Compute screen delay through HDMI


When playing a video file on a computer, HD television (LED, Plasma or whatever...), there is a delay between the displayed video and the audio out of the computer.

I heard that blueray player can extract this information from the HDMI connector to delay the audio output accordingly. Is it true? Is it possible to extract this information programmaticaly?


Solution

  • HDMI devices communicate much information among themselves. Some examples:

    • What video timing(s) are supported
    • Video formats supported
    • What kind of audio (device) is supported/used
    • EDID information

      From hdmi.org: "The EDID PROM contains information about the sink(display device) that it resides in. Its job is to communicate the preferred (or supported) video and audio formats and resolutions to the originating source"

    • What other HDMI devices are hooked up(daisy-chained) and their video/audio formats

    In delay, there can be variable delay time while the devices sync with each other. However, in regards to a proper timing of video/audio, later compliant HDMI devices should synchronize automatically.
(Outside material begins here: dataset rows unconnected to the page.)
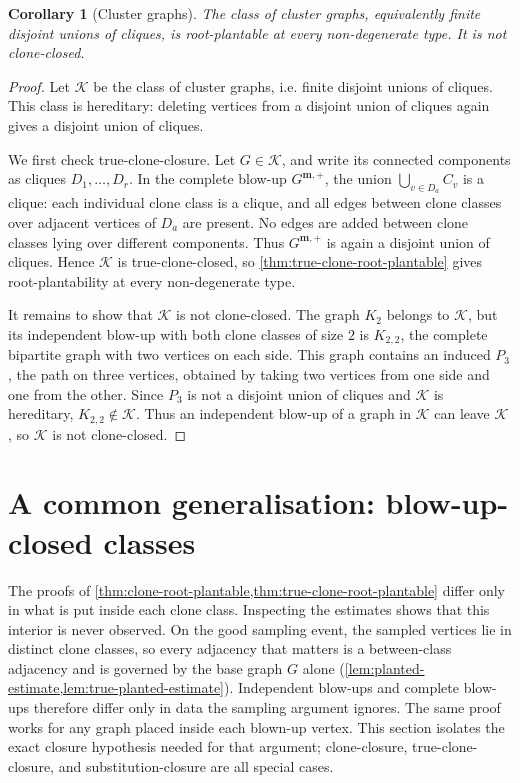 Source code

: \documentclass[11pt]{article}
\newtheorem{corollary}[corollary]{Corollary}
\theoremstyle{definition}
\newcommand{\K}{\mathcal{K}}
\begin{document}
\begin{corollary}[Cluster graphs]\label{cor:cluster-graphs}
The class of cluster graphs, equivalently finite disjoint unions of cliques, is
root-plantable at every non-degenerate type.  It is not clone-closed.
\end{corollary}

\begin{proof}
Let $\K$ be the class of cluster graphs, i.e. finite disjoint unions of cliques.
This class is hereditary: deleting vertices from a disjoint union of cliques
again gives a disjoint union of cliques.

We first check true-clone-closure.  Let $G\in\K$, and write its connected
components as cliques $D_1,\ldots,D_r$.  In the complete blow-up
$G^{\mathbf m,+}$, the union $\bigcup_{v\in D_a} C_v$ is a clique: each
individual clone class is a clique, and all edges between clone classes over
adjacent vertices of $D_a$ are present.  No edges are added between clone
classes lying over different components.  Thus $G^{\mathbf m,+}$ is again a
disjoint union of cliques.  Hence $\K$ is true-clone-closed, so
\cref{thm:true-clone-root-plantable} gives root-plantability at every
non-degenerate type.

It remains to show that $\K$ is not clone-closed.  The graph $K_2$ belongs to
$\K$, but its independent blow-up with both clone classes of size $2$ is
$K_{2,2}$, the complete bipartite graph with two vertices on each side.  This
graph contains an induced $P_3$, the path on three vertices, obtained by taking
two vertices from one side and one from the other.  Since $P_3$ is not a
disjoint union of cliques and $\K$ is hereditary, $K_{2,2}\notin\K$.  Thus an
independent blow-up of a graph in $\K$ can leave $\K$, so $\K$ is not
clone-closed.
\end{proof}

\section{A common generalisation: blow-up-closed classes}\label{sec:blowup-closed}

The proofs of \cref{thm:clone-root-plantable,thm:true-clone-root-plantable} differ only
in what is put inside each clone class.  Inspecting the estimates shows that this
interior is never observed.  On the good sampling event, the sampled vertices lie in
distinct clone classes, so every adjacency that matters is a between-class adjacency
and is governed by the base graph $G$ alone
(\cref{lem:planted-estimate,lem:true-planted-estimate}).  Independent blow-ups and
complete blow-ups therefore differ only in data the sampling argument ignores.  The same
proof works for any graph placed inside each blown-up vertex.  This section isolates the
exact closure hypothesis needed for that argument; clone-closure, true-clone-closure,
and substitution-closure are all special cases.
\end{document}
From "Why is Lip Sync important":

    "HDMI 1.3 provides a method whereby the audio processing times in devices can be automatically adjusted to remove lip sync errors."

    To access the information programmatically, I believe you need a Intel licensed HDMI device(see HDCP in Wikipedia) that would be able to send/receive the encrypted HDMI stream from the other device(s). This would be an HDMI device complete with a device driver whose API's you can call from your program.

    In your case you mention playing a video file. To fix the audio/video synchronization, you likely have to find the option in your media player program to either delay or speed up the audio start rather than access and change something on the HDMI device.